*** RECORDS SHOWN Section Begins ***
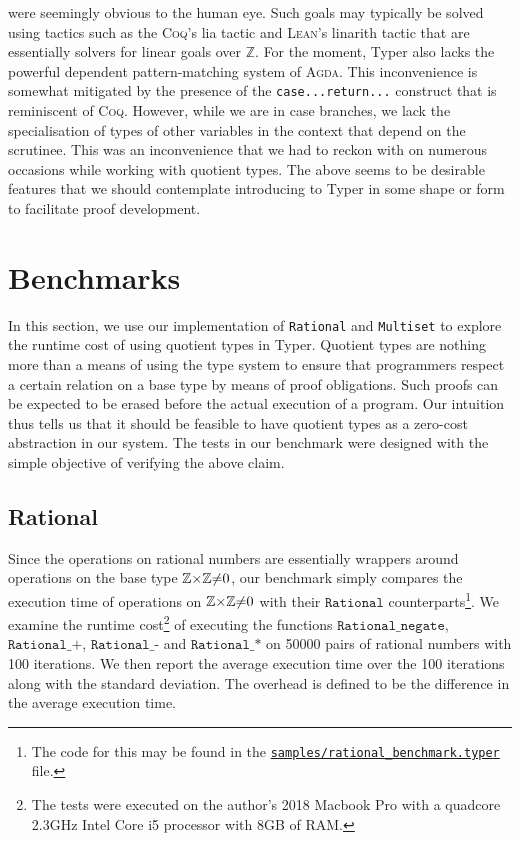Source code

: \documentclass[12pt,twoside,maitrise]{dms}
\theoremstyle{definition}
\numberwithin{equation}{section}
\numberwithin{table}{chapter}
\numberwithin{figure}{chapter}
\newcommand\kw[1] {\textsf{#1}}
\newcommand\id[1] {\texttt{#1}}
\newcommand\fn[1] {\texttt{#1}}
\def\Coq{\textsc{Coq}\xspace}
\def\Agda{\textsc{Agda}\xspace}
\def\Lean{\textsc{Lean}\xspace}
\begin{document}
were seemingly obvious to the human eye. Such goals may typically be solved
using tactics such as the \Coq{}'s \kw{lia} tactic and \Lean{}'s \kw{linarith}
tactic that are essentially solvers for linear goals over $\mathbb{Z}$. For the
moment, Typer also lacks the powerful dependent pattern-matching system of
\Agda{}. This inconvenience is somewhat mitigated by the presence of the
\fn{\kw{case}...\kw{return}...} construct that is
reminiscent of \Coq{}. However, while we are in \kw{case} branches, we lack the
specialisation of types of other variables in the context that depend on the
scrutinee. This was an inconvenience that we had to reckon with on numerous
occasions while working with quotient types. The above seems to be desirable
features that we should contemplate introducing to Typer in some shape or form
to facilitate proof development.

\section*{Benchmarks}\label{sec:quot-benchmark}

In this section, we use our implementation of \id{Rational} and \id{Multiset} to
explore the runtime cost of using quotient types in Typer. Quotient types are
nothing more than a means of using the type system to ensure that programmers
respect a certain relation on a base type by means of proof obligations. Such
proofs can be expected to be erased before the actual execution of a program.
Our intuition thus tells us that it should be feasible to have quotient types as
a zero-cost abstraction in our system. The tests in our benchmark were designed
with the simple objective of verifying the above claim.

\subsection*{Rational}

Since the operations on rational numbers are essentially wrappers around
operations on the base type $\mathbb{Z}{\times}\mathbb{Z}{\ne}0$, our benchmark simply compares the
execution time of operations on $\mathbb{Z}{\times}\mathbb{Z}{\ne}0$ with their $\fn{Rational}$
counterparts\footnote{The code for this may be found in the
\href{https://gitlab.com/jamestjw/typer/-/blob/quot-types-v1.0.0/samples/rational_benchmark.typer}{\id{samples/rational\_benchmark.typer}}
file.}. We examine the runtime cost\footnote{The tests were executed on the
author's 2018 Macbook Pro with a quadcore 2.3GHz Intel Core i5 processor with
8GB of RAM.} of executing the functions $\fn{Rational\_negate}$,
$\fn{Rational\_+}$, $\fn{Rational\_-}$ and $\fn{Rational\_*}$ on 50000 pairs of
rational numbers with 100 iterations. We then report the average execution time
over the 100 iterations along with the standard deviation. The overhead is
defined to be the difference in the average execution time.
\end{document}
*** RECORDS SHOWN Section Ends ***
- WHAT TO PRODUCE -
The response has to be an exact copy of all the data, pictures excluded.

- RESPONSE TO THE EXERCISE -
Source code

: \documentclass[12pt,twoside,maitrise]{dms}
\theoremstyle{definition}
\numberwithin{equation}{section}
\numberwithin{table}{chapter}
\numberwithin{figure}{chapter}
\newcommand\kw[1] {\textsf{#1}}
\newcommand\id[1] {\texttt{#1}}
\newcommand\fn[1] {\texttt{#1}}
\def\Coq{\textsc{Coq}\xspace}
\def\Agda{\textsc{Agda}\xspace}
\def\Lean{\textsc{Lean}\xspace}
\begin{document}
were seemingly obvious to the human eye. Such goals may typically be solved
using tactics such as the \Coq{}'s \kw{lia} tactic and \Lean{}'s \kw{linarith}
tactic that are essentially solvers for linear goals over $\mathbb{Z}$. For the
moment, Typer also lacks the powerful dependent pattern-matching system of
\Agda{}. This inconvenience is somewhat mitigated by the presence of the
\fn{\kw{case}...\kw{return}...} construct that is
reminiscent of \Coq{}. However, while we are in \kw{case} branches, we lack the
specialisation of types of other variables in the context that depend on the
scrutinee. This was an inconvenience that we had to reckon with on numerous
occasions while working with quotient types. The above seems to be desirable
features that we should contemplate introducing to Typer in some shape or form
to facilitate proof development.

\section*{Benchmarks}\label{sec:quot-benchmark}

In this section, we use our implementation of \id{Rational} and \id{Multiset} to
explore the runtime cost of using quotient types in Typer. Quotient types are
nothing more than a means of using the type system to ensure that programmers
respect a certain relation on a base type by means of proof obligations. Such
proofs can be expected to be erased before the actual execution of a program.
Our intuition thus tells us that it should be feasible to have quotient types as
a zero-cost abstraction in our system. The tests in our benchmark were designed
with the simple objective of verifying the above claim.

\subsection*{Rational}

Since the operations on rational numbers are essentially wrappers around
operations on the base type $\mathbb{Z}{\times}\mathbb{Z}{\ne}0$, our benchmark simply compares the
execution time of operations on $\mathbb{Z}{\times}\mathbb{Z}{\ne}0$ with their $\fn{Rational}$
counterparts\footnote{The code for this may be found in the
\href{https://gitlab.com/jamestjw/typer/-/blob/quot-types-v1.0.0/samples/rational_benchmark.typer}{\id{samples/rational\_benchmark.typer}}
file.}. We examine the runtime cost\footnote{The tests were executed on the
author's 2018 Macbook Pro with a quadcore 2.3GHz Intel Core i5 processor with
8GB of RAM.} of executing the functions $\fn{Rational\_negate}$,
$\fn{Rational\_+}$, $\fn{Rational\_-}$ and $\fn{Rational\_*}$ on 50000 pairs of
rational numbers with 100 iterations. We then report the average execution time
over the 100 iterations along with the standard deviation. The overhead is
defined to be the difference in the average execution time.
\end{document}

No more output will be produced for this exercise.